◆ TASK
Return the lines below that contain "false".

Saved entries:
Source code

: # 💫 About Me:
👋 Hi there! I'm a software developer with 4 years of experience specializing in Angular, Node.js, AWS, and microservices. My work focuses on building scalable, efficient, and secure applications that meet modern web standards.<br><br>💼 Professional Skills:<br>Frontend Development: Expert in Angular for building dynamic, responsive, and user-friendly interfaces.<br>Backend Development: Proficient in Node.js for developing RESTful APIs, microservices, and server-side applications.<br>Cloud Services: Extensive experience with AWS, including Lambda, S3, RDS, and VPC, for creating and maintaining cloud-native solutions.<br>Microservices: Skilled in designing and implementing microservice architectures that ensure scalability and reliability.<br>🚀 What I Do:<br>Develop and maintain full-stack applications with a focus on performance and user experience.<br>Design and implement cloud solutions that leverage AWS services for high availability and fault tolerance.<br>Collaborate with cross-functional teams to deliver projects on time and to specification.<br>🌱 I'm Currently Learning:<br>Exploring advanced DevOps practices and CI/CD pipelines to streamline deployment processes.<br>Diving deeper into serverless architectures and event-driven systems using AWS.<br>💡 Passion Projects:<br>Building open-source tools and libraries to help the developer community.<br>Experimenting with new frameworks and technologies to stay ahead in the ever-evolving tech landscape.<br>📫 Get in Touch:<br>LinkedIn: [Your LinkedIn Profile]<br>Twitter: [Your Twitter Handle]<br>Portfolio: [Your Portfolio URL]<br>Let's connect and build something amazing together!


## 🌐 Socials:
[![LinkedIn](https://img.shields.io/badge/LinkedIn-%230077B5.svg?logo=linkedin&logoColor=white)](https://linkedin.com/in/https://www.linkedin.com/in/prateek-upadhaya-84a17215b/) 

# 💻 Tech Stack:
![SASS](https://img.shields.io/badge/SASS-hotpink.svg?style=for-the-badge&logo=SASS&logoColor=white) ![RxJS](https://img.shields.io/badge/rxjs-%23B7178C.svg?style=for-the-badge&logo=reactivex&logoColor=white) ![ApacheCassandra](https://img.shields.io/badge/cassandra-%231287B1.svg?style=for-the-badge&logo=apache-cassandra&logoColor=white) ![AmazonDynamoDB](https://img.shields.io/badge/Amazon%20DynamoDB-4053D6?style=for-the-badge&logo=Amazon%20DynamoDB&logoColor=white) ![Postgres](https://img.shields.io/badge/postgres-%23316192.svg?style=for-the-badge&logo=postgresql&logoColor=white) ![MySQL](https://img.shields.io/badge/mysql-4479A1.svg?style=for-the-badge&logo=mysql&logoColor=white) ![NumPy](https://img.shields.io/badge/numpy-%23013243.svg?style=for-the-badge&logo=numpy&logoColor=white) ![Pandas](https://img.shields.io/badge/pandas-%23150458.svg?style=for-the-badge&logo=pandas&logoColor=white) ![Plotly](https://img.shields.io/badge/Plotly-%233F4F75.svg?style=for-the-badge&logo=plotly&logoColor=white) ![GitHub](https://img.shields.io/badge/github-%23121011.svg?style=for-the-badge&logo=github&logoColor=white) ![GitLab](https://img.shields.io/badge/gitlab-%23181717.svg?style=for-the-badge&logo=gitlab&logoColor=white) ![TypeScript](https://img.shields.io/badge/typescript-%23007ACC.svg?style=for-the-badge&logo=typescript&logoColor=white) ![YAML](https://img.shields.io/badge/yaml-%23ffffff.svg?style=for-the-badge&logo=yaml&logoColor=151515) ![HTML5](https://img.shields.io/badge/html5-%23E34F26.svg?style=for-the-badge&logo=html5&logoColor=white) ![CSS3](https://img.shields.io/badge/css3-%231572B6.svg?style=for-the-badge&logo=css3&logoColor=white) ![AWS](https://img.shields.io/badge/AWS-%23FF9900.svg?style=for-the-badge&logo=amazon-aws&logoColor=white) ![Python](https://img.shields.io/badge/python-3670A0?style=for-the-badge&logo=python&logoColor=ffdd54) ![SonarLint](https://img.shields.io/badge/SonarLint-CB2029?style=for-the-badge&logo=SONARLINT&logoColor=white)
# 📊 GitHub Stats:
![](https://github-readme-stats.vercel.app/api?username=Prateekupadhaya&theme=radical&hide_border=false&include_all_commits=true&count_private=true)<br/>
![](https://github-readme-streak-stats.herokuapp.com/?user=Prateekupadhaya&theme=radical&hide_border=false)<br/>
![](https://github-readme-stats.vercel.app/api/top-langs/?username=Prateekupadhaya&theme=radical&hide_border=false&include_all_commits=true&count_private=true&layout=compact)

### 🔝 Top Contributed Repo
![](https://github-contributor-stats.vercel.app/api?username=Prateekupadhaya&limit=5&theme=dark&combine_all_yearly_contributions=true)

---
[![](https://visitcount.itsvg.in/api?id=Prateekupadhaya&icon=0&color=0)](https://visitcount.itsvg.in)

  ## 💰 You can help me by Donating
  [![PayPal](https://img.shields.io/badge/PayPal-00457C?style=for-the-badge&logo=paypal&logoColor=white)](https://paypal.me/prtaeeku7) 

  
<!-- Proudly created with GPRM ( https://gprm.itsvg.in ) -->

◆ SOLUTION FOR THIS TASK
![](https://github-readme-stats.vercel.app/api?username=Prateekupadhaya&theme=radical&hide_border=false&include_all_commits=true&count_private=true)<br/>
![](https://github-readme-streak-stats.herokuapp.com/?user=Prateekupadhaya&theme=radical&hide_border=false)<br/>
![](https://github-readme-stats.vercel.app/api/top-langs/?username=Prateekupadhaya&theme=radical&hide_border=false&include_all_commits=true&count_private=true&layout=compact)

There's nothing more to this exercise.